A collection of words

Cathy Brownfield

A collection of words happened. Bullying. Confidence. Regret. Consequences. Challenge. Obstacles. Overwhelm. These words seem so arbitrary.

            If someone was bullying you, would you recognize it as bullying? Or would you be scrambling to process the situation because surely it must be that you are misreading it? Why would someone bully you?

            Bullying happens at work, at school, in neighborhoods, in society, in social media, wherever there are human beings. It destroys confidence, unity, the fabric of a person, place, thing, group or idea. It prevents a person from achieving their personal best potential, stops them believing in self and their ideas, and ideals. And it follows them for the rest of their lives unless someone or something reverses the effects of bullying.

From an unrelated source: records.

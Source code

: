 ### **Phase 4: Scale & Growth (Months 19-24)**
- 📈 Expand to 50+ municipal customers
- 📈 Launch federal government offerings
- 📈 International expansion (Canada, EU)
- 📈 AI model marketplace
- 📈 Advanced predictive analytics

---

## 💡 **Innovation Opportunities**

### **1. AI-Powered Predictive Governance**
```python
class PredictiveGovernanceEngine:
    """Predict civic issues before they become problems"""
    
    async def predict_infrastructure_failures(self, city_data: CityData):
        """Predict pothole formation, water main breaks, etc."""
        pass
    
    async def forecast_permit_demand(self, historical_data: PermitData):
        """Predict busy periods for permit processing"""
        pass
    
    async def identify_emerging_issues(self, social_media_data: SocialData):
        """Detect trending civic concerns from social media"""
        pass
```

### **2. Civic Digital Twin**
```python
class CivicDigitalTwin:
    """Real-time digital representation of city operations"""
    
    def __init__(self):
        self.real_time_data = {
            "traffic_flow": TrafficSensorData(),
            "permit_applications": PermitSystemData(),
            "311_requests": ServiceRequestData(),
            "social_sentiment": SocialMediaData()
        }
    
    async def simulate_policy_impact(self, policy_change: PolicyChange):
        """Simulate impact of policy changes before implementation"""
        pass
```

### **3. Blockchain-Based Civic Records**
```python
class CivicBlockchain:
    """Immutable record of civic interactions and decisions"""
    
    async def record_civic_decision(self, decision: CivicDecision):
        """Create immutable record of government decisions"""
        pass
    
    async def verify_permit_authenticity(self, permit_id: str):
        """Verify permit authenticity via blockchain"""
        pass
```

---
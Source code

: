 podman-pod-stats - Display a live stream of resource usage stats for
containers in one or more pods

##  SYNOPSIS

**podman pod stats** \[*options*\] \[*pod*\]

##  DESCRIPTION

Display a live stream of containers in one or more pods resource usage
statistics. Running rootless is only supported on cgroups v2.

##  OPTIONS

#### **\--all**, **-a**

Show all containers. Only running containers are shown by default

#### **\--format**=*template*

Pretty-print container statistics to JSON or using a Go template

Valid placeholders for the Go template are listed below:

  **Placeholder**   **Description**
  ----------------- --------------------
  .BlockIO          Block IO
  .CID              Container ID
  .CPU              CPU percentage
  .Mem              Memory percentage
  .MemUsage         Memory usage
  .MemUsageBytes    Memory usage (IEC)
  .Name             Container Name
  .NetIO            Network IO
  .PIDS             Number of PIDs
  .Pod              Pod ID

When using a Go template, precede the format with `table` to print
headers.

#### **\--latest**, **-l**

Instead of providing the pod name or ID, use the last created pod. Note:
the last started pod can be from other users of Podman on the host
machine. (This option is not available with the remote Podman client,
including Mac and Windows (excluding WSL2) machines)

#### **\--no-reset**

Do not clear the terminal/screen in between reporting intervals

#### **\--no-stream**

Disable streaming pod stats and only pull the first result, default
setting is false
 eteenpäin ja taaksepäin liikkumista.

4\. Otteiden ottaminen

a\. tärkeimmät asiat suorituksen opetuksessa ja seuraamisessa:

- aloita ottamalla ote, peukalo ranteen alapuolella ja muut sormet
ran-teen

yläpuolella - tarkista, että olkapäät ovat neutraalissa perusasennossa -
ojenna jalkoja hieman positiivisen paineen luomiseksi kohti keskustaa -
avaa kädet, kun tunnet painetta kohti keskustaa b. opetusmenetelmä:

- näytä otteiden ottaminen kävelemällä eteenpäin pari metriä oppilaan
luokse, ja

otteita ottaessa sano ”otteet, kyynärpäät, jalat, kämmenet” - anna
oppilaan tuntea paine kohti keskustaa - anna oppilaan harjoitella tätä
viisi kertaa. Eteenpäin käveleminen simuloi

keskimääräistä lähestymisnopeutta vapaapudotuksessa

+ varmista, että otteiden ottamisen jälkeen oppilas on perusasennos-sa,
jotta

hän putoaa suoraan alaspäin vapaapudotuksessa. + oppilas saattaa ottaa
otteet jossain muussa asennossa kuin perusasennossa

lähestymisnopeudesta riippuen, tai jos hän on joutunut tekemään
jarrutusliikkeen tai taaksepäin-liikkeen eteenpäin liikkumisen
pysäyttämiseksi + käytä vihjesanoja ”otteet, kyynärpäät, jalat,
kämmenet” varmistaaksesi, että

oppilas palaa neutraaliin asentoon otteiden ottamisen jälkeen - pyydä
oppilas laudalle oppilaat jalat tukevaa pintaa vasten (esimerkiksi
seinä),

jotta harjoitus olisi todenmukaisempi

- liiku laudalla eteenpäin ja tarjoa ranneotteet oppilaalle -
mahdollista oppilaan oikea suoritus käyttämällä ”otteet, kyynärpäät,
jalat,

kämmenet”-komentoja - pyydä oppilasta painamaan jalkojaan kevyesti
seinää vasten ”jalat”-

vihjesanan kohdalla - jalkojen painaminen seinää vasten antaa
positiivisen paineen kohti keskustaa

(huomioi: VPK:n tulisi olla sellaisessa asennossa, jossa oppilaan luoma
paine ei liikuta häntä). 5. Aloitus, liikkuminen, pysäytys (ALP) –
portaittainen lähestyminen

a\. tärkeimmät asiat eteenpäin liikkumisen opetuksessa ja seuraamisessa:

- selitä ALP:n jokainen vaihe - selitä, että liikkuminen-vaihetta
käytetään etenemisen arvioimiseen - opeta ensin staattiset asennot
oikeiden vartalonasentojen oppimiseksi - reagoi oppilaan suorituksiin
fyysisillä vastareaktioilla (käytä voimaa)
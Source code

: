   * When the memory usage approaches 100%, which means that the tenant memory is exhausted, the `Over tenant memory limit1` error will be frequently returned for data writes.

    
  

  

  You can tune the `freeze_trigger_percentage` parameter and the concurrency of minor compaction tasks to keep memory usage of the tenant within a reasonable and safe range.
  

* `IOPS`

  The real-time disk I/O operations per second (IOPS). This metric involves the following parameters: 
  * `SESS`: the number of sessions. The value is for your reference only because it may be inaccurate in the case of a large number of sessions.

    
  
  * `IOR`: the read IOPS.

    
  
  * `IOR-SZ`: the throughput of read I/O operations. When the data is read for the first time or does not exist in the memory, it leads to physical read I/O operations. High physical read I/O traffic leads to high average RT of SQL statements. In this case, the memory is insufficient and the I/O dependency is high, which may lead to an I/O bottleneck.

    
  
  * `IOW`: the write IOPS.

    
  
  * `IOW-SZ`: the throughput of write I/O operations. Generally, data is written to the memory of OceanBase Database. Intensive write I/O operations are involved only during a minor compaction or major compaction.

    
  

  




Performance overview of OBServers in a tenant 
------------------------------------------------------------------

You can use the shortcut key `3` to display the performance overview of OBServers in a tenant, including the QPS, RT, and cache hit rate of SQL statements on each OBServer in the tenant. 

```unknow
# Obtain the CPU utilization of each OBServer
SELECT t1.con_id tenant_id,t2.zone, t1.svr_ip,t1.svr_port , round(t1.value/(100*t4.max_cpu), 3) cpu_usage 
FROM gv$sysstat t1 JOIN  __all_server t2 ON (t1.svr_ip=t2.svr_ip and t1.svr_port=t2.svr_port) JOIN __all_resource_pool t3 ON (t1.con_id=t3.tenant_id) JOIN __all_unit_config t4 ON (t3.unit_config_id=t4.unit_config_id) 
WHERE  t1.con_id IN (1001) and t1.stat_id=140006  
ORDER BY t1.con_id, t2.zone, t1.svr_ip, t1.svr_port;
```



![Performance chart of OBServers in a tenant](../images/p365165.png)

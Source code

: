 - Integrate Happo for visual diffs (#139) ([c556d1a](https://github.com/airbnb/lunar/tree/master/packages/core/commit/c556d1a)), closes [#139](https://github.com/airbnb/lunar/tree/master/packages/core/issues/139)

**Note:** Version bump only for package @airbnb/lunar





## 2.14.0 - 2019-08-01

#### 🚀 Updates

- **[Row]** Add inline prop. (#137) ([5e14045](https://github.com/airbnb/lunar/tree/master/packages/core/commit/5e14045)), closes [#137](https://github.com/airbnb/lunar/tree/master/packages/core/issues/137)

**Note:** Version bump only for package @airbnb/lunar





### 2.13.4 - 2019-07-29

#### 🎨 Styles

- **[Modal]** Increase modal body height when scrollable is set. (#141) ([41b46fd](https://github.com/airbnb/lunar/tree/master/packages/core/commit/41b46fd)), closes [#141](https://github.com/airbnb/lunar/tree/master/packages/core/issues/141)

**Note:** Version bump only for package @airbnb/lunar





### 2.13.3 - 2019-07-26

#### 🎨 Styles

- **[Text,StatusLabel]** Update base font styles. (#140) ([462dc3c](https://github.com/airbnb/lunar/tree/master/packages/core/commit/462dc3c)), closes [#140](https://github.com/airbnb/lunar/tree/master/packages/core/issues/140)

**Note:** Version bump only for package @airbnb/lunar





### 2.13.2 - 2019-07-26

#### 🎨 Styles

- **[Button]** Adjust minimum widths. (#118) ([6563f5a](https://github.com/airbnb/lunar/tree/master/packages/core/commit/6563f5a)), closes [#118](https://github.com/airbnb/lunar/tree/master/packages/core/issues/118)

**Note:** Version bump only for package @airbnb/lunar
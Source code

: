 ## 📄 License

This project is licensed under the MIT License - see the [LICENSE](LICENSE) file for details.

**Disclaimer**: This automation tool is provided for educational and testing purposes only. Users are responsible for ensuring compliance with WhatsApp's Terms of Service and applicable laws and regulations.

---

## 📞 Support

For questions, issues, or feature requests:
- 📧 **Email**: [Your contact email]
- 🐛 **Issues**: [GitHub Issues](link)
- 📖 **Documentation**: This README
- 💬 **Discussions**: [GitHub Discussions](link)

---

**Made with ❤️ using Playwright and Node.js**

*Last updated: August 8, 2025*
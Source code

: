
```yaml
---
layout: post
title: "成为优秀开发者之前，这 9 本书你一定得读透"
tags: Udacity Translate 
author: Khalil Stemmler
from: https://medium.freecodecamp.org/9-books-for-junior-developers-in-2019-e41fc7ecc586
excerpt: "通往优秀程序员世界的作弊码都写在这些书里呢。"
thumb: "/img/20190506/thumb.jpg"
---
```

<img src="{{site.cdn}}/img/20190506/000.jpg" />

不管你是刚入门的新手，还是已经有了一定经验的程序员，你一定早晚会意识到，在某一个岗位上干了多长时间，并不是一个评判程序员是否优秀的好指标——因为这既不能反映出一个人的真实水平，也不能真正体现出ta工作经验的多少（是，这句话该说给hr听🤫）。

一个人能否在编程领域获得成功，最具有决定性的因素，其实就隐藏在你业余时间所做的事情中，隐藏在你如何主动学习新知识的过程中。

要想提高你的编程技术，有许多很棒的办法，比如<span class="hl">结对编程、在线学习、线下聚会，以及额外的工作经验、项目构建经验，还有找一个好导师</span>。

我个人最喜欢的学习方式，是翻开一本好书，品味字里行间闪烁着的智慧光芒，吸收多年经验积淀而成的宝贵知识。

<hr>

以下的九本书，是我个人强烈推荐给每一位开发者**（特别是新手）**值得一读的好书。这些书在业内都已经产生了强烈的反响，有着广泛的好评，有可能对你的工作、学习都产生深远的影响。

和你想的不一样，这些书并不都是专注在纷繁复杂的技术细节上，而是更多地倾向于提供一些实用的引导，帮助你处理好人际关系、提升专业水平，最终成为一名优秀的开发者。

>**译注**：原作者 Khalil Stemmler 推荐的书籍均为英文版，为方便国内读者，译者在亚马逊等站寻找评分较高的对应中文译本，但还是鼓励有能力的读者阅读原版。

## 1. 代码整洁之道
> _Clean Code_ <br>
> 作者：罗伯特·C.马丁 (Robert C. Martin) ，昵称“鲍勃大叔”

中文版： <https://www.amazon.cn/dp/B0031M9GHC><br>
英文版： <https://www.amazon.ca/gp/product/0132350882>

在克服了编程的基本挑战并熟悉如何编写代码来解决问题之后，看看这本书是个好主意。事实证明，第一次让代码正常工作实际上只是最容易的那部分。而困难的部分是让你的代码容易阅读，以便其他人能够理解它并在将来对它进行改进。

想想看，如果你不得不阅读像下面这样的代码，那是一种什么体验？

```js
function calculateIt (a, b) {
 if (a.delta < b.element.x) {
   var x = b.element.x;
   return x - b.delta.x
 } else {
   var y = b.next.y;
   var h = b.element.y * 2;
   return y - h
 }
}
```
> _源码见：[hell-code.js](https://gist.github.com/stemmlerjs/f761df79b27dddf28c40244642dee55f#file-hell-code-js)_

            Our actions direct our consequences. As some people say, the karma bus comes back around. (Karma: the force created by a person’s actions that some people believe causes good or bad things to happen to that person.) In other words, what goes around comes around. If we are mean and bullying, disrespectful, we’re likely to get the same in return. But kindness, empathy, compassion, can bring the same in return.

            Let’s face it, we all have a time or times when we need a smile, a bit of encouragement, understanding … perhaps even forgiveness. We all have times when we are tired, frustrated, and someone keeps jumping up and down on that last nerve. We have times when it seems that a black cloud of despair is firmly attached to the roof of the house and there is no answer as to how to get rid of it.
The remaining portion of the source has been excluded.